I don't think mediocre is unacceptable. But, I do think the country's achievement systems do. And yes, we should look for better systems.

I don't think funding will improve the education system much, unfortunately. Probably we would be better off spending that money reducing the number of single parent families. (Somehow...)

2 comments

I think I get the downvotes, although there is some truth. If everybody is exceptional, nobody is. For better or worse, we still live in system where parents are responsible for their kids wellbeing. You can't just outsource good parenting to school teachers. Just because somebody has this high paying job and doesn't have time for your kids at all, the reality won't reshuffle itself to make them feel like success. Do your god damn job as a parent, and don't just throw money at the problem.

On the other side, we all would benefit from good quality education for everybody. I mean proper benefit for whole mankind for generations, golden age and whatnot.

Currently, in many places which prefer predatory mindset (looking at you too, US), its everybody for themselves, fuck the rest, the higher I am above everybody else the better I am off. Well, not really if you actually want to live in society. Otherwise you end up walled in your luxury home like in South Africa, with private security, but afraid to go out after dark, carrying guns everywhere, high crime rate etc.

People don't want to hear what they don't want to hear. The downvotes are reasonable. The vote count has little to do with truth, and much to do with affirmation.

I agree that we all benefit from a high quality education for the children.

I think you're describing 'Bellum omnium contra omnes'. And yes, we seem to be heading in that direction in much of the world.

Depends; you can could consider the mean to that of the whole world, or the whole of History, and seek exceptionalism relative to that.

In case, we would seek to have a macro-scale program delivering exceptional results to all of our current participants.

If we consider the mean to 'that of the whole world' then, our task is done.
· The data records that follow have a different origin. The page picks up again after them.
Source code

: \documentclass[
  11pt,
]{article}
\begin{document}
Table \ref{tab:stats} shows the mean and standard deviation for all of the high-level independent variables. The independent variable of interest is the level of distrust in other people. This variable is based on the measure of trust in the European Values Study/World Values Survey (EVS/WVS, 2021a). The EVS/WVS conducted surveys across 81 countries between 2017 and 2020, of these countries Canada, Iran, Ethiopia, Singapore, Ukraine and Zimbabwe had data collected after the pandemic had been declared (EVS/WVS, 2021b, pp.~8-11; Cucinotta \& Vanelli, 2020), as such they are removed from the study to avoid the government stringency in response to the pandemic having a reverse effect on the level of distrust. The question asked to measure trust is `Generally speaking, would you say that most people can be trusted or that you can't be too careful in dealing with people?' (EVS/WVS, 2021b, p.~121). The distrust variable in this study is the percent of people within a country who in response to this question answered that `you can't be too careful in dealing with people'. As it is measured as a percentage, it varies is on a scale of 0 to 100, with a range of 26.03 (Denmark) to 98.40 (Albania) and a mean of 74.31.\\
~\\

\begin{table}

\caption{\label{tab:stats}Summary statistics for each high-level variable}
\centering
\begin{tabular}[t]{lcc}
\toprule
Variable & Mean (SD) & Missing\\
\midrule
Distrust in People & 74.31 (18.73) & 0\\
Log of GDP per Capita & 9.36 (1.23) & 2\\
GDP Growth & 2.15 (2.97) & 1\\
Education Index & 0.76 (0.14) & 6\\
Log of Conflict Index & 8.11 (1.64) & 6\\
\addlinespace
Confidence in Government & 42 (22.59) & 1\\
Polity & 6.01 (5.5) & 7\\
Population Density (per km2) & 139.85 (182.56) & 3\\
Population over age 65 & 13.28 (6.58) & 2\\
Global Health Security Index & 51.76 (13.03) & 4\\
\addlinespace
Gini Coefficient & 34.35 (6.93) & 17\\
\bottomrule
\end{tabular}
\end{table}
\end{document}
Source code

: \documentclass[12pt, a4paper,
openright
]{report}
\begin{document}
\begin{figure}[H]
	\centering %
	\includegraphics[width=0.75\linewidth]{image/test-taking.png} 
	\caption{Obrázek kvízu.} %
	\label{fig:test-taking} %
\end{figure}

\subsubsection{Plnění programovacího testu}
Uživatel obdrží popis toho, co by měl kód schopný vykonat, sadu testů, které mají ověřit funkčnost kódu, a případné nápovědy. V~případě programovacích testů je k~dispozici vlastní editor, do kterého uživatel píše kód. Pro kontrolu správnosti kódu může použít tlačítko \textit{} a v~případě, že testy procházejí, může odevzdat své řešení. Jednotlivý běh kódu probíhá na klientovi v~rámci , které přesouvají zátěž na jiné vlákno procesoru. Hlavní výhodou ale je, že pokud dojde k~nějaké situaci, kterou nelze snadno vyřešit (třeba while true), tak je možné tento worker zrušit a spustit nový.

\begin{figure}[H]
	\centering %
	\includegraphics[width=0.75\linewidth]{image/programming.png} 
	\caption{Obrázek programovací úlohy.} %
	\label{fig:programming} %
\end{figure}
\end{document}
A child from today needs to merely watch television for an hour a day, in order to be wiser than the average human being across time. School would be unnecessary.

Your last sentence isn't reasonable. We would test the performance of participants in your proposed program, and a bell curve would immediately arise.

> A child from today needs to merely watch television for an hour a day, in order to be wiser than the average human being across time.

Depends what you mean by wiser. It really seems we absolutely don't have the same definition.

> Your last sentence isn't reasonable. We would test the performance of participants in your proposed program, and a bell curve would immediately arise.

So what? Nowhere did I say it would deliver equally exceptional results to all the participants.

Just that it's goal would be to deliver exceptional results to all current participants, compared to the means of the rest of the world and all of human history.

How does your inevitable bell curve contradict or invalidate any of it? How does having internal variations invalidate any of it?